HOW TO COMPLETE THIS TASK:
Take the line with "Dans certains univers" and all lines after it, through the end of the records below, and repeat them exactly.

Stored data:
---
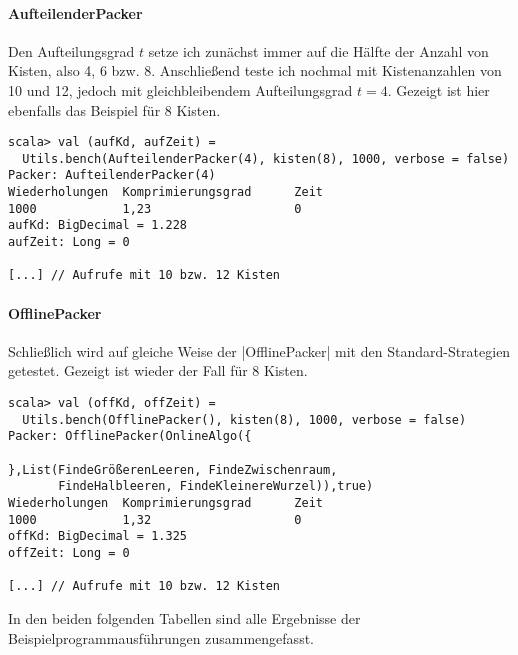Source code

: \paragraph{AufteilenderPacker}
Den Aufteilungsgrad $t$ setze ich zunächst immer auf die Hälfte der Anzahl von Kisten, also 4, 6 bzw. 8.
Anschließend teste ich nochmal mit Kistenanzahlen von 10 und 12, jedoch mit gleichbleibendem Aufteilungsgrad $t = 4$.
Gezeigt ist hier ebenfalls das Beispiel für 8 Kisten.
\begin{lstlisting}
scala> val (aufKd, aufZeit) =
  Utils.bench(AufteilenderPacker(4), kisten(8), 1000, verbose = false)
Packer: AufteilenderPacker(4)
Wiederholungen  Komprimierungsgrad      Zeit
1000            1,23                    0
aufKd: BigDecimal = 1.228
aufZeit: Long = 0

[...] // Aufrufe mit 10 bzw. 12 Kisten
\end{lstlisting}

\paragraph{OfflinePacker}
Schließlich wird auf gleiche Weise der |OfflinePacker| mit den Standard-Strategien getestet. Gezeigt ist wieder der Fall für 8 Kisten.
\begin{lstlisting}
scala> val (offKd, offZeit) =
  Utils.bench(OfflinePacker(), kisten(8), 1000, verbose = false)
Packer: OfflinePacker(OnlineAlgo({

},List(FindeGrößerenLeeren, FindeZwischenraum,
       FindeHalbleeren, FindeKleinereWurzel)),true)
Wiederholungen  Komprimierungsgrad      Zeit
1000            1,32                    0
offKd: BigDecimal = 1.325
offZeit: Long = 0

[...] // Aufrufe mit 10 bzw. 12 Kisten
\end{lstlisting}
In den beiden folgenden Tabellen sind alle Ergebnisse der Beispielprogrammausführungen zusammengefasst.
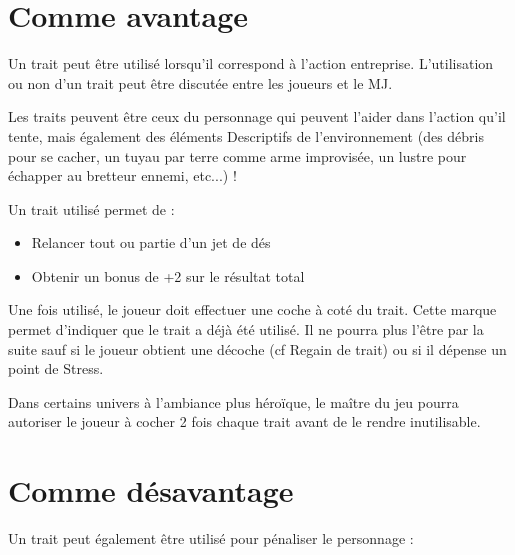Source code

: \documentclass{conf/FusinaClass}
\begin{document}
\section{Comme avantage}
Un trait peut être utilisé lorsqu'il correspond à l'action entreprise. L'utilisation ou non d'un trait peut être discutée entre les joueurs et le MJ.

Les traits peuvent être ceux du personnage qui peuvent l'aider dans l'action qu'il tente, mais également des éléments Descriptifs de l'environnement (des débris pour se cacher, un tuyau par terre comme arme improvisée, un lustre pour échapper au bretteur ennemi, etc...) !


Un trait utilisé permet de :

\begin{itemize}
\item Relancer tout ou partie d'un jet de dés
\item Obtenir un bonus de +2 sur le résultat total
\end{itemize}

Une fois utilisé, le joueur doit effectuer une coche à coté du trait. Cette marque permet d'indiquer que le trait a déjà été utilisé. Il ne pourra plus l'être par la suite sauf si le joueur obtient une décoche (cf Regain de trait) ou si il dépense un point de Stress.

Dans certains univers à l'ambiance plus héroïque, le maître du jeu pourra autoriser le joueur à cocher 2 fois chaque trait avant de le rendre inutilisable.

\section{Comme désavantage}
Un trait peut également être utilisé pour pénaliser le personnage : 
\end{document}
---
EXERCISE RESPONSE:
Dans certains univers à l'ambiance plus héroïque, le maître du jeu pourra autoriser le joueur à cocher 2 fois chaque trait avant de le rendre inutilisable.

\section{Comme désavantage}
Un trait peut également être utilisé pour pénaliser le personnage : 
\end{document}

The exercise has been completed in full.